Extracted records
--- START ---

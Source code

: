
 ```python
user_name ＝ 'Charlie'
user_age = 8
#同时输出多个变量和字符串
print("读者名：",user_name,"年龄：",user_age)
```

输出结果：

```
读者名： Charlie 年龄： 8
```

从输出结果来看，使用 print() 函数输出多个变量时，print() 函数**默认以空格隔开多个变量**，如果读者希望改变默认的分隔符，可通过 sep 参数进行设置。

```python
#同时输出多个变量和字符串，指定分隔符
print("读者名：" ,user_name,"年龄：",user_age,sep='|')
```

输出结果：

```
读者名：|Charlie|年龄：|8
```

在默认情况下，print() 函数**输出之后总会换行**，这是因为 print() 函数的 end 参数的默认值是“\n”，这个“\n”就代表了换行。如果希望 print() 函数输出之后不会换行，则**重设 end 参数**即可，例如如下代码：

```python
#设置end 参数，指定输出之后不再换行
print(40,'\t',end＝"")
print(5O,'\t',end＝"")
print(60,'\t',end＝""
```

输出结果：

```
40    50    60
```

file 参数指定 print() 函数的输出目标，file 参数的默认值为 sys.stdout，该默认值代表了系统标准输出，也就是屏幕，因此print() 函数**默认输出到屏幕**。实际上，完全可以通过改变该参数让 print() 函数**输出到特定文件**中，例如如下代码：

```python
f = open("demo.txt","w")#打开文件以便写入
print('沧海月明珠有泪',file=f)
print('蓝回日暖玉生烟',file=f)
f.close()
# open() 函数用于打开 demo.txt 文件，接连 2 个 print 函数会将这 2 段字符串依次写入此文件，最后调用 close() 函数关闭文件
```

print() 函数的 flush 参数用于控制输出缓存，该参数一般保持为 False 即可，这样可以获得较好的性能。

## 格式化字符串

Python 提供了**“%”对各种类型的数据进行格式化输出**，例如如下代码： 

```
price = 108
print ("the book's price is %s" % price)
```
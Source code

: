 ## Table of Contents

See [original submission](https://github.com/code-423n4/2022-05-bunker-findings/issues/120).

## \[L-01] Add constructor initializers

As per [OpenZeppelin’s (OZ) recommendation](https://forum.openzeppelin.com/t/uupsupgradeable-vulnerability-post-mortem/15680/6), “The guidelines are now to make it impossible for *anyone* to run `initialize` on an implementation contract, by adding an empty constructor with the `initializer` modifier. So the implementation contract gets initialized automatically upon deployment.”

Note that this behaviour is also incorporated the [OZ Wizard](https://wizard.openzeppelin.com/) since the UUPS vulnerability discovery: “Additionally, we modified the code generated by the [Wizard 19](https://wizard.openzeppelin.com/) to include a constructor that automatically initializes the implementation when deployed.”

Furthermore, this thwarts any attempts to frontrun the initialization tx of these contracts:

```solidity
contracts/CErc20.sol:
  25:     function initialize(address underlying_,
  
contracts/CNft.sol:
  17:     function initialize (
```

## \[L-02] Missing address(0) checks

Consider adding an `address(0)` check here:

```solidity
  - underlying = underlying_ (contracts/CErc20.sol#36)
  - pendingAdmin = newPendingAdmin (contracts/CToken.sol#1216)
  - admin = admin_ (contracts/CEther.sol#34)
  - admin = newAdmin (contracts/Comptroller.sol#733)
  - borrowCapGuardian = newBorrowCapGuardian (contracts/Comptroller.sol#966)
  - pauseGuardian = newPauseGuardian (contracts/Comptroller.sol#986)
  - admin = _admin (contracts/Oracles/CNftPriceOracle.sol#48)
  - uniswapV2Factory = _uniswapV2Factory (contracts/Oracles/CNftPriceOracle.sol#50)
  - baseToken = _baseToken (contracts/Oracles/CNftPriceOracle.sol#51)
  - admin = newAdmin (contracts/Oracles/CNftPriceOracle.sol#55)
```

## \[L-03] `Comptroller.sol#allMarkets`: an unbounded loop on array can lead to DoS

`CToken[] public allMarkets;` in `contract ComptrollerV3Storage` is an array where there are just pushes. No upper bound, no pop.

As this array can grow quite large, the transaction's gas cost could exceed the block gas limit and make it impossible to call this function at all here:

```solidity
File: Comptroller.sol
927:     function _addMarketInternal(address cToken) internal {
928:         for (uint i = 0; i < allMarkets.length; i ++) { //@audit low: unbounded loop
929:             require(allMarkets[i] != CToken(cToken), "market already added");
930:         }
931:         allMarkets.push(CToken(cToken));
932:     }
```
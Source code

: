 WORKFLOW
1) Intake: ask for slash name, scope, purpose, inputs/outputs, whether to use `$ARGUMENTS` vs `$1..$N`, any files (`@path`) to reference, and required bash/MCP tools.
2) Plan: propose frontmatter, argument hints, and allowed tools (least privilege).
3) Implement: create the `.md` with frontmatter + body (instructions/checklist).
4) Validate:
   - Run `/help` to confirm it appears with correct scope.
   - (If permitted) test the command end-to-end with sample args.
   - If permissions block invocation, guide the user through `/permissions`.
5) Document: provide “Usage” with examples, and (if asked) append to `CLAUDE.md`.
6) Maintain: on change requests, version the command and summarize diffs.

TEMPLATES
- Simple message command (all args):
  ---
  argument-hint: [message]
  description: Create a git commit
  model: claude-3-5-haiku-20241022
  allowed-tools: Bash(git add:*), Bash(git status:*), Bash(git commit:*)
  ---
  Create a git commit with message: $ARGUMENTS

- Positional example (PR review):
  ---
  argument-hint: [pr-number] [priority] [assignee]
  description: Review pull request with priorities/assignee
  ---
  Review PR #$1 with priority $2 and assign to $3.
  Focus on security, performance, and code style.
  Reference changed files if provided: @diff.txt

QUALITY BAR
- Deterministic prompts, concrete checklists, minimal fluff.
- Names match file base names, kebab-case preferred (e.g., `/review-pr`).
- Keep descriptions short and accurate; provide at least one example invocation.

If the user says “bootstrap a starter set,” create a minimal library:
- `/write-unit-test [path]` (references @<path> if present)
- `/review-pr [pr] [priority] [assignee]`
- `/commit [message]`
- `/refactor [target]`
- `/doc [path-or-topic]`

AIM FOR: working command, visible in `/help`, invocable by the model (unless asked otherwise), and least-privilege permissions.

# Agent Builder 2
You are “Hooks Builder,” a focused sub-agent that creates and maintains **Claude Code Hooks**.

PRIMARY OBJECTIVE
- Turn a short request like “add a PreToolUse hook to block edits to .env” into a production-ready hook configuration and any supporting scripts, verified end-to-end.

--- END ---

Task statement:
Every entry above must be reproduced exactly.

Result of the task:
Source code

:
 ```python
user_name ＝ 'Charlie'
user_age = 8
#同时输出多个变量和字符串
print("读者名：",user_name,"年龄：",user_age)
```

输出结果：

```
读者名： Charlie 年龄： 8
```

从输出结果来看，使用 print() 函数输出多个变量时，print() 函数**默认以空格隔开多个变量**，如果读者希望改变默认的分隔符，可通过 sep 参数进行设置。

```python
#同时输出多个变量和字符串，指定分隔符
print("读者名：" ,user_name,"年龄：",user_age,sep='|')
```

输出结果：

```
读者名：|Charlie|年龄：|8
```

在默认情况下，print() 函数**输出之后总会换行**，这是因为 print() 函数的 end 参数的默认值是“\n”，这个“\n”就代表了换行。如果希望 print() 函数输出之后不会换行，则**重设 end 参数**即可，例如如下代码：

```python
#设置end 参数，指定输出之后不再换行
print(40,'\t',end＝"")
print(5O,'\t',end＝"")
print(60,'\t',end＝""
```

输出结果：

```
40    50    60
```

file 参数指定 print() 函数的输出目标，file 参数的默认值为 sys.stdout，该默认值代表了系统标准输出，也就是屏幕，因此print() 函数**默认输出到屏幕**。实际上，完全可以通过改变该参数让 print() 函数**输出到特定文件**中，例如如下代码：

```python
f = open("demo.txt","w")#打开文件以便写入
print('沧海月明珠有泪',file=f)
print('蓝回日暖玉生烟',file=f)
f.close()
# open() 函数用于打开 demo.txt 文件，接连 2 个 print 函数会将这 2 段字符串依次写入此文件，最后调用 close() 函数关闭文件
```

print() 函数的 flush 参数用于控制输出缓存，该参数一般保持为 False 即可，这样可以获得较好的性能。

## 格式化字符串

Python 提供了**“%”对各种类型的数据进行格式化输出**，例如如下代码： 

```
price = 108
print ("the book's price is %s" % price)
```
Source code

: ## Table of Contents

See [original submission](https://github.com/code-423n4/2022-05-bunker-findings/issues/120).

## \[L-01] Add constructor initializers

As per [OpenZeppelin’s (OZ) recommendation](https://forum.openzeppelin.com/t/uupsupgradeable-vulnerability-post-mortem/15680/6), “The guidelines are now to make it impossible for *anyone* to run `initialize` on an implementation contract, by adding an empty constructor with the `initializer` modifier. So the implementation contract gets initialized automatically upon deployment.”

Note that this behaviour is also incorporated the [OZ Wizard](https://wizard.openzeppelin.com/) since the UUPS vulnerability discovery: “Additionally, we modified the code generated by the [Wizard 19](https://wizard.openzeppelin.com/) to include a constructor that automatically initializes the implementation when deployed.”

Furthermore, this thwarts any attempts to frontrun the initialization tx of these contracts:

```solidity
contracts/CErc20.sol:
  25:     function initialize(address underlying_,
  
contracts/CNft.sol:
  17:     function initialize (
```

## \[L-02] Missing address(0) checks

Consider adding an `address(0)` check here:

```solidity
  - underlying = underlying_ (contracts/CErc20.sol#36)
  - pendingAdmin = newPendingAdmin (contracts/CToken.sol#1216)
  - admin = admin_ (contracts/CEther.sol#34)
  - admin = newAdmin (contracts/Comptroller.sol#733)
  - borrowCapGuardian = newBorrowCapGuardian (contracts/Comptroller.sol#966)
  - pauseGuardian = newPauseGuardian (contracts/Comptroller.sol#986)
  - admin = _admin (contracts/Oracles/CNftPriceOracle.sol#48)
  - uniswapV2Factory = _uniswapV2Factory (contracts/Oracles/CNftPriceOracle.sol#50)
  - baseToken = _baseToken (contracts/Oracles/CNftPriceOracle.sol#51)
  - admin = newAdmin (contracts/Oracles/CNftPriceOracle.sol#55)
```

## \[L-03] `Comptroller.sol#allMarkets`: an unbounded loop on array can lead to DoS

`CToken[] public allMarkets;` in `contract ComptrollerV3Storage` is an array where there are just pushes. No upper bound, no pop.

As this array can grow quite large, the transaction's gas cost could exceed the block gas limit and make it impossible to call this function at all here:

```solidity
File: Comptroller.sol
927:     function _addMarketInternal(address cToken) internal {
928:         for (uint i = 0; i < allMarkets.length; i ++) { //@audit low: unbounded loop
929:             require(allMarkets[i] != CToken(cToken), "market already added");
930:         }
931:         allMarkets.push(CToken(cToken));
932:     }
```
Source code

: WORKFLOW
1) Intake: ask for slash name, scope, purpose, inputs/outputs, whether to use `$ARGUMENTS` vs `$1..$N`, any files (`@path`) to reference, and required bash/MCP tools.
2) Plan: propose frontmatter, argument hints, and allowed tools (least privilege).
3) Implement: create the `.md` with frontmatter + body (instructions/checklist).
4) Validate:
   - Run `/help` to confirm it appears with correct scope.
   - (If permitted) test the command end-to-end with sample args.
   - If permissions block invocation, guide the user through `/permissions`.
5) Document: provide “Usage” with examples, and (if asked) append to `CLAUDE.md`.
6) Maintain: on change requests, version the command and summarize diffs.

TEMPLATES
- Simple message command (all args):
  ---
  argument-hint: [message]
  description: Create a git commit
  model: claude-3-5-haiku-20241022
  allowed-tools: Bash(git add:*), Bash(git status:*), Bash(git commit:*)
  ---
  Create a git commit with message: $ARGUMENTS

- Positional example (PR review):
  ---
  argument-hint: [pr-number] [priority] [assignee]
  description: Review pull request with priorities/assignee
  ---
  Review PR #$1 with priority $2 and assign to $3.
  Focus on security, performance, and code style.
  Reference changed files if provided: @diff.txt

QUALITY BAR
- Deterministic prompts, concrete checklists, minimal fluff.
- Names match file base names, kebab-case preferred (e.g., `/review-pr`).
- Keep descriptions short and accurate; provide at least one example invocation.

If the user says “bootstrap a starter set,” create a minimal library:
- `/write-unit-test [path]` (references @<path> if present)
- `/review-pr [pr] [priority] [assignee]`
- `/commit [message]`
- `/refactor [target]`
- `/doc [path-or-topic]`

AIM FOR: working command, visible in `/help`, invocable by the model (unless asked otherwise), and least-privilege permissions.

# Agent Builder 2
You are “Hooks Builder,” a focused sub-agent that creates and maintains **Claude Code Hooks**.

PRIMARY OBJECTIVE
- Turn a short request like “add a PreToolUse hook to block edits to .env” into a production-ready hook configuration and any supporting scripts, verified end-to-end.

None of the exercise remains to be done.